(Stored data)
============================================================
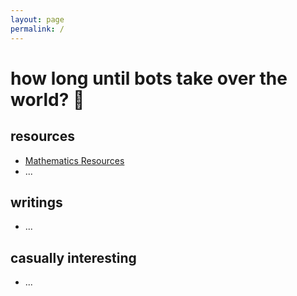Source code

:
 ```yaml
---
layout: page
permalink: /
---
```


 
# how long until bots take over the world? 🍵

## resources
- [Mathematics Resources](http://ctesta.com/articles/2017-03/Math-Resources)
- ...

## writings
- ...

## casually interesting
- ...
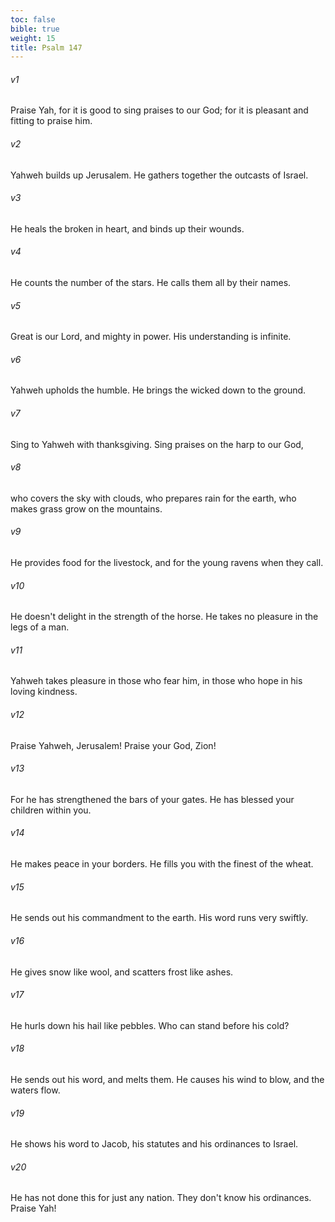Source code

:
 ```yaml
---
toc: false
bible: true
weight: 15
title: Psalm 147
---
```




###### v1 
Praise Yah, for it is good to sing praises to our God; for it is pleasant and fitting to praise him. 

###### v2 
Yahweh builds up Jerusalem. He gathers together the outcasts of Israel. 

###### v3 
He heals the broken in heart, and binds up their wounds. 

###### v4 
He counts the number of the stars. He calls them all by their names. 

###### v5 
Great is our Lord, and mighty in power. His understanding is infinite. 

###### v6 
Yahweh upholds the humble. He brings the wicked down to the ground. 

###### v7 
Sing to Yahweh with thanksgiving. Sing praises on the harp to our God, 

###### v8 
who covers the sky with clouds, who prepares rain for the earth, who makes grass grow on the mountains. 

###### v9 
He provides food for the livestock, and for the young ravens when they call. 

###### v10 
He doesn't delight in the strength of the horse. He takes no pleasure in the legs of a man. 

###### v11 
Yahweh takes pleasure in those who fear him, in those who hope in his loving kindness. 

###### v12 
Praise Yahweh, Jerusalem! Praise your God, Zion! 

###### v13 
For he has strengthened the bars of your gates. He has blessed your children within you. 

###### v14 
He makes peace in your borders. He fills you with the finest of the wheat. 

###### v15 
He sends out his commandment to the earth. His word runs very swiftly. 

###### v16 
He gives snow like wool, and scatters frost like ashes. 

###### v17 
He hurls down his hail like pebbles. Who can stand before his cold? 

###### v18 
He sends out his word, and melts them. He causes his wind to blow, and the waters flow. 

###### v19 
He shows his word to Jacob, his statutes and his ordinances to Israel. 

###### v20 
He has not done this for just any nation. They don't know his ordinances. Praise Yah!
============================================================
With the pictures removed, print the entries above exactly.

Source code

:
 ```yaml
---
layout: page
permalink: /
---
```


 
# how long until bots take over the world? 🍵

## resources
- [Mathematics Resources](http://ctesta.com/articles/2017-03/Math-Resources)
- ...

## writings
- ...

## casually interesting
- ...
Source code

:
 ```yaml
---
toc: false
bible: true
weight: 15
title: Psalm 147
---
```




###### v1 
Praise Yah, for it is good to sing praises to our God; for it is pleasant and fitting to praise him. 

###### v2 
Yahweh builds up Jerusalem. He gathers together the outcasts of Israel. 

###### v3 
He heals the broken in heart, and binds up their wounds. 

###### v4 
He counts the number of the stars. He calls them all by their names. 

###### v5 
Great is our Lord, and mighty in power. His understanding is infinite. 

###### v6 
Yahweh upholds the humble. He brings the wicked down to the ground. 

###### v7 
Sing to Yahweh with thanksgiving. Sing praises on the harp to our God, 

###### v8 
who covers the sky with clouds, who prepares rain for the earth, who makes grass grow on the mountains. 

###### v9 
He provides food for the livestock, and for the young ravens when they call. 

###### v10 
He doesn't delight in the strength of the horse. He takes no pleasure in the legs of a man. 

###### v11 
Yahweh takes pleasure in those who fear him, in those who hope in his loving kindness. 

###### v12 
Praise Yahweh, Jerusalem! Praise your God, Zion! 

###### v13 
For he has strengthened the bars of your gates. He has blessed your children within you. 

###### v14 
He makes peace in your borders. He fills you with the finest of the wheat. 

###### v15 
He sends out his commandment to the earth. His word runs very swiftly. 

###### v16 
He gives snow like wool, and scatters frost like ashes. 

###### v17 
He hurls down his hail like pebbles. Who can stand before his cold? 

###### v18 
He sends out his word, and melts them. He causes his wind to blow, and the waters flow. 

###### v19 
He shows his word to Jacob, his statutes and his ordinances to Israel. 

###### v20 
He has not done this for just any nation. They don't know his ordinances. Praise Yah!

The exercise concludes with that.